DES PAROISSIENS SOUS SURVEILLANCE

Saint-Lieux-Lafenasse : une jeunesse contrôlée

Un des principaux amusements regroupant la jeunesse était le bal. Seigneurs et consuls l’acceptaient généralement bien que certains, subissant l’influence de l’Eglise, aient pu l’interdire et poursuivre devant les tribunaux la jeunesse qui se montrait désobéissante.
C’est ce qui arriva en octobre 1717 à Pierre et Barthélémy Panis, paysans de Saint-Lieux et à Michel Soulet du masage de la Calcelié.

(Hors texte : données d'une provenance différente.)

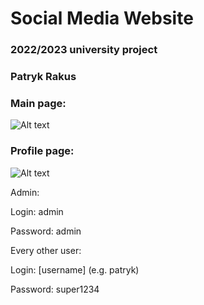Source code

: # Social Media Website
### 2022/2023 university project 
### Patryk Rakus

### Main page:
![Alt text](/screenshots/main.jpg?raw=true "Screenshot of the home page")

### Profile page:
![Alt text](/screenshots/profile.jpg?raw=true "Screenshot of the user profile page")


Admin:

Login: admin

Password: admin



Every other user:

Login: [username] (e.g. patryk)

Password: super1234
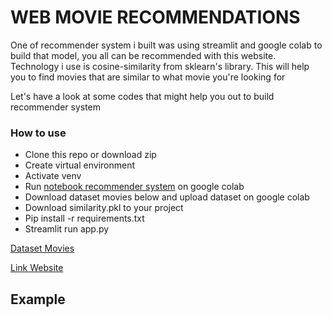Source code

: # WEB MOVIE RECOMMENDATIONS

One of recommender system i built was using streamlit and google colab to build that model, you all can be recommended with this website. Technology i use is cosine-similarity from sklearn's library. This will help you to find movies that are similar to what movie you're looking for

Let's have a look at some codes that might help you out to build recommender system

### How to use

- Clone this repo or download zip
- Create virtual environment
- Activate venv
- Run [notebook recommender system](https://github.com/lovelyoyrmia/machine-learning-notebook/blob/main/recommendations_system_movie.ipynb) on google colab
- Download dataset movies below and upload dataset on google colab
- Download similarity.pkl to your project
- Pip install -r requirements.txt
- Streamlit run app.py

[Dataset Movies](https://www.kaggle.com/tmdb/tmdb-movie-metadata/version/2)

[Link Website](https://movie-recommendations.herokuapp.com/)

## Example
<img src='assets/movie.gif' alt=''>
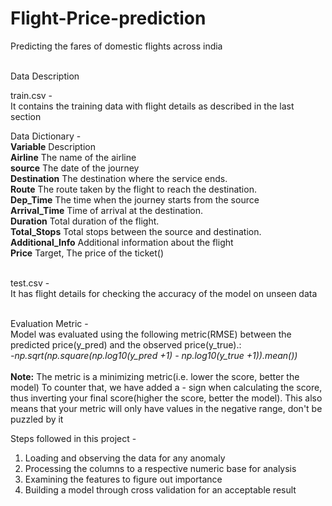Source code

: # Flight-Price-prediction
Predicting the fares of domestic flights across india<br><br>

Data Description<br>

train.csv -<br>
It contains the training data with flight details as described in the last section<br>


Data Dictionary -<br>
<b>Variable</b> 	         Description<br>
<b>Airline</b> 	       The name of the airline<br>
<b>source</b> 	         The date of the journey<br>
<b>Destination</b> 	   The destination where the service ends.<br>
<b>Route</b> 	         The route taken by the flight to reach the destination.<br>
<b>Dep_Time</b> 	       The time when the journey starts from the source<br>
<b>Arrival_Time</b>     Time of arrival at the destination.<br>
<b>Duration</b> 	       Total duration of the flight.<br>
<b>Total_Stops</b> 	   Total stops between the source and destination.<br>
<b>Additional_Info</b>  Additional information about the flight<br>
<b>Price</b> 	         Target, The price of the ticket()<br>
<br>

test.csv -<br>
It has flight details for checking the accuracy of the model on unseen data <br>

<br>
Evaluation Metric - <br>
Model was evaluated using the following metric(RMSE) between the predicted price(y_pred) and the observed price(y_true).: <br>
<i>-np.sqrt(np.square(np.log10(y_pred +1) - np.log10(y_true +1)).mean())</i> <br><br>
<b>Note:</b> The metric is a minimizing metric(i.e. lower the score, better the model) To counter that, we have added a - sign when calculating the score, thus inverting your final score(higher the score, better the model). This also means that your metric will only have values in the negative range, don't be puzzled by it

Steps followed in this project -<br>
1. Loading and observing the data for any anomaly <br>
2. Processing the columns to a respective numeric base for analysis <br>
3. Examining the features to figure out importance <br>
4. Building a model through cross validation for an acceptable result <br>
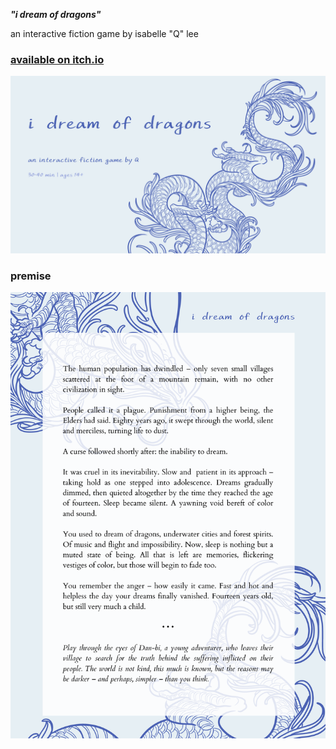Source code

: ***"i dream of dragons"***

an interactive fiction game by isabelle "Q" lee
### [available on itch.io](https://hyphenq.itch.io/i-dream-of-dragons)

![cover image of 'i dream of dragons'](/1.png)

### premise
![](/summary.png)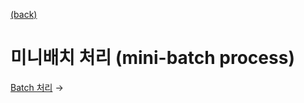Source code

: [(back)](https://github.com/DoranLyong/DL_coding_master/tree/master/Self_tutorial/3_learning/MNIST_learning)

# 미니배치 처리 (mini-batch process)

[Batch 처리](https://github.com/DoranLyong/DL_coding_master/tree/master/Self_tutorial/2_inference/MNIST_classify/3_batch_process) → 
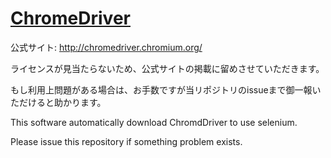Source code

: # [ChromeDriver](http://chromedriver.chromium.org/)

公式サイト: http://chromedriver.chromium.org/

ライセンスが見当たらないため、公式サイトの掲載に留めさせていただきます。

もし利用上問題がある場合は、お手数ですが当リポジトリのissueまで御一報いただけると助かります。

This software automatically download ChromdDriver to use selenium.

Please issue this repository if something problem exists.
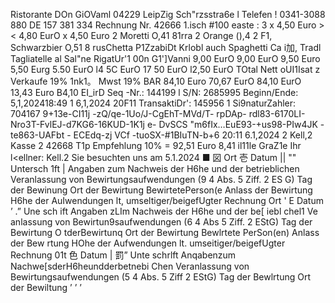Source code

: Ristorante DOn GiOVaml 04229 LeipZig Sch"rzsstra6e l Telefen ! 0341-3088 880 DE 157 381 334 Rechnung Nr. 42666 1.isch #100 easte : 3 x 4,50 Euro >< 4,80 EurO x 4,50 Euro 2 Moretti O,41 81rra 2 Orange (),4 2 F1, Schwarzbier O,51 8 rusChetta P1ZzabiDt Krlobl auch Spaghetti Ca i加, Tradl Tagliatelle al Sal"ne RigatUr'1 00n G1']Vanni 9,00 EurO 9,00 EurO 9,50 Euro 5,50 Eurg 5.50 EurO l4 5C EurO 17 50 EurO l2,50 EurO TOtal Nett oUI1Isat z Verkaufe 19% 1nk1。 Mwst 19% BAR 84,10 Euro 70,67 EurO 84,10 EurO 13,43 Euro B4,10 EI_irD Seq -Nr.: 144199 l S/N: 2685995 Beginn/Ende: 5,1,202418:49 1 6,1,2024 20F11 TransaktiDr': 145956 1 Si9naturZahler: 704167 9+13e-CI11j -zQ/qe-1Uo/J-CgEhT-MVd/T- rpDAp- rdl83-6170LI-Nro3T-FvlEJ-d7KG6-16KUD-1K1j e- DvSCS "m6fIx…EuE93-+us98-PIw4JK -te863-UAFbt - ECEdq-zj VCf -tuoSX-#1BIuTN-b+6 20:11 6.1,2024 2 Kell,2 Kasse 2 42668 T1p Empfehlung 10% = 92,51 Euro 8,41 il11le GraZ1e Ihr l<ellner: Kell.2 Sie besuchten uns am 5.1.2024 ■ 図 Ort 壱 Datum || "" Untersch 1ft | Angaben zum Nachweis der H6he und der betrieblichen Veranlassung von Bewirtungsaufwendungen (9 4 Abs. 5 Ziff. 2 ES G) Tag der Bewinung Ort der Bewirtung BewirtetePerson(e Anlass der Bewirtung H6he der AuIwendungen lt, umseltiger/beigefUgter Rechnung Ort ' E Datum ’ .” Une sch ift Angaben zLIm Nachweis der H6he und der be[ iebl chel1 Ve anlassung von Bewirtun9saufwendungen (6 4 Abs 5 Ziff. 2 EStG) Tag der Bewirtung O tderBewirtunq Ort der Bewirtung Bewlrtete PerSon(en) Anlass der Bew rtung HOhe der Aufwendungen lt. umseitiger/beigefUgter Rechnung 01t 色 Datum | 罰” Unte schrlft Anqabenzum Nachwe[sderH6heundderbetnebi Chen Veranlassung von Bewirtungsaufwendungen (5 4 Abs. 5 Ziff 2 EStG) Tag der Bewlrtung Ort der Bewiltung ’ ’ ’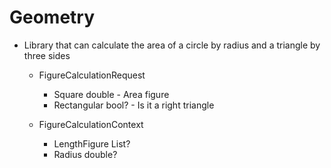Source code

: # Geometry

* Library that can calculate the area of a circle by radius 
and a triangle by three sides
  * FigureCalculationRequest 
     * Square double - Area figure
     * Rectangular bool? - Is it a right triangle
    
  * FigureCalculationContext
     * LengthFigure List<double>? 
     * Radius double?
 
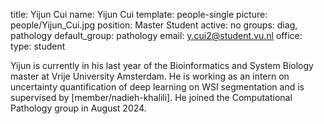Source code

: title: Yijun Cui
name: Yijun Cui
template: people-single
picture: people/Yijun_Cui.jpg
position: Master Student
active: no
groups: diag, pathology
default_group: pathology
email: y.cui2@student.vu.nl
office: 
type: student

Yijun is currently in his last year of the Bioinformatics and System Biology master at Vrije University Amsterdam. He is working as an intern on uncertainty quantification of deep learning on WSI segmentation and is supervised by [member/nadieh-khalili]. He joined the Computational Pathology group in August 2024.

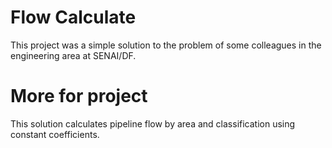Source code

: # Flow Calculate
This project was a simple solution to the problem of some colleagues in the engineering area at SENAI/DF.
# More for project 
This solution calculates pipeline flow by area and classification using constant coefficients.
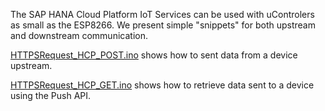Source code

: The SAP HANA Cloud Platform IoT Services can be used with uControlers as small as the ESP8266. We present simple "snippets" for both upstream and downstream communication.

[HTTPSRequest_HCP_POST.ino](./Arduino/HTTPSRequest_HCP_POST.ino) shows how to sent data from a device upstream.

[HTTPSRequest_HCP_GET.ino](./Arduino/HTTPSRequest_HCP_GET.ino) shows how to retrieve data sent to a device using the Push API.

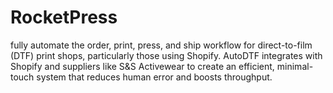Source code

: # RocketPress
fully automate the order, print, press, and ship workflow for direct-to-film (DTF) print shops, particularly those using Shopify. AutoDTF integrates with Shopify and suppliers like S&amp;S Activewear to create an efficient, minimal-touch system that reduces human error and boosts throughput.
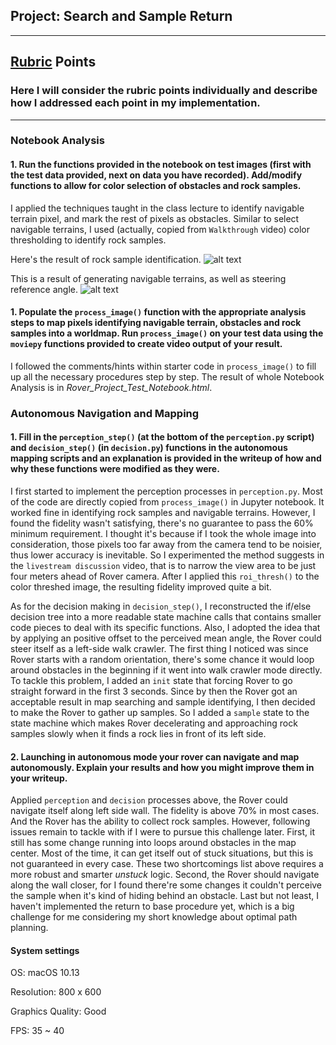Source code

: ## Project: Search and Sample Return

---

[//]: # (Image References)

[image1]: ./output/rock_sample.png
[image2]: ./output/nav_obs_angle.png

## [Rubric](https://review.udacity.com/#!/rubrics/916/view) Points
### Here I will consider the rubric points individually and describe how I addressed each point in my implementation.  

---

### Notebook Analysis
#### 1. Run the functions provided in the notebook on test images (first with the test data provided, next on data you have recorded). Add/modify functions to allow for color selection of obstacles and rock samples.
I applied the techniques taught in the class lecture to identify navigable terrain pixel, and mark the rest of pixels as obstacles. Similar to select navigable terrains, I used (actually, copied from `Walkthrough` video) color thresholding to identify rock samples.

Here's the result of rock sample identification.
![alt text][image1]

This is a result of generating navigable terrains, as well as steering reference angle.
![alt text][image2]

#### 1. Populate the `process_image()` function with the appropriate analysis steps to map pixels identifying navigable terrain, obstacles and rock samples into a worldmap.  Run `process_image()` on your test data using the `moviepy` functions provided to create video output of your result.
I followed the comments/hints within starter code in `process_image()` to fill up all the necessary procedures step by step. The result of whole Notebook Analysis is in *Rover_Project_Test_Notebook.html*.


### Autonomous Navigation and Mapping

#### 1. Fill in the `perception_step()` (at the bottom of the `perception.py` script) and `decision_step()` (in `decision.py`) functions in the autonomous mapping scripts and an explanation is provided in the writeup of how and why these functions were modified as they were.
I first started to implement the perception processes in `perception.py`. Most of the code are directly copied from `process_image()` in Jupyter notebook. It worked fine in identifying rock samples and navigable terrains. However, I found the fidelity wasn't satisfying, there's no guarantee to pass the 60% minimum requirement. I thought it's because if I took the whole image into consideration, those pixels too far away from the camera tend to be noisier, thus lower accuracy is inevitable. So I experimented the method suggests in the `livestream discussion` video, that is to narrow the view area to be just four meters ahead of Rover camera. After I applied this `roi_thresh()` to the color threshed image, the resulting fidelity improved quite a bit.

As for the decision making in `decision_step()`, I reconstructed the if/else decision tree into a more readable state machine calls that contains smaller code pieces to deal with its specific functions. Also, I adopted the idea that by applying an positive offset to the perceived mean angle, the Rover could steer itself as a left-side walk crawler. The first thing I noticed was since Rover starts with a random orientation, there's some chance it would loop around obstacles in the beginning if it went into walk crawler mode directly. To tackle this problem, I added an `init` state that forcing Rover to go straight forward in the first 3 seconds. Since by then the Rover got an acceptable result in map searching and sample identifying, I then decided to make the Rover to gather up samples. So I added a `sample` state to the state machine which makes Rover decelerating and approaching rock samples slowly when it finds a rock lies in front of its left side.

#### 2. Launching in autonomous mode your rover can navigate and map autonomously.  Explain your results and how you might improve them in your writeup.  

Applied `perception` and `decision` processes above, the Rover could navigate itself along left side wall. The fidelity is above 70% in most cases. And the Rover has the ability to collect rock samples. However, following issues remain to tackle with if I were to pursue this challenge later. First, it still has some change running into loops around obstacles in the map center. Most of the time, it can get itself out of stuck situations, but this is not guaranteed in every case. These two shortcomings list above requires a more robust and smarter *unstuck* logic. Second, the Rover should navigate along the wall closer, for I found there're some changes it couldn't perceive the sample when it's kind of hiding behind an obstacle. Last but not least, I haven't implemented the return to base procedure yet, which is a big challenge for me considering my short knowledge about optimal path planning.


#### System settings
OS: macOS 10.13

Resolution: 800 x 600

Graphics Quality: Good

FPS: 35 ~ 40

Le dimanche 3 octobre, ils étaient allés trouver la seigneuresse de Saint-Lieux pour lui demander de bien vouloir leur donner la permission de danser le jour de Saint-Léon. Ils l’avaient trouvée à l’église et elle leur aurait répondu qu’ils avaient bien fait d’y aller. Mais ils entendirent que Messieurs les missionnaires avoit dit qu’elle ne pouvoit pas donner cette permission sans se rendre coupable de tous les péchés qui s’y commettroit. Elle leur répondit qu’elle ne vouloit pas se damner pour eux et qu’ils n’eussent pas à danser. Il s’ensuivit une plainte déposée contre eux le 21 septembre par le procureur juridictionnel au nom de la seigneuresse puisque néammoins au préjudice de cette défense les sus-nommés entrepriroit le soir dud. iour de la fête de saint-Lieux d’aller louer des joueurs de hautbois lesquels settans randus le landemain iour de dimanche incontinant après la messe de paroisse feurent au-devant de l’église dud. Saint-Lieux garssons et filles danser publiquement nonobstant l’avertissement qui leur feut donné de ne pas le faire par Monsieur Solier prêtre et vicaire dud. Saint-Lieux et qu’ils recommencèrent de continuer après que les vêpres feurent chantées.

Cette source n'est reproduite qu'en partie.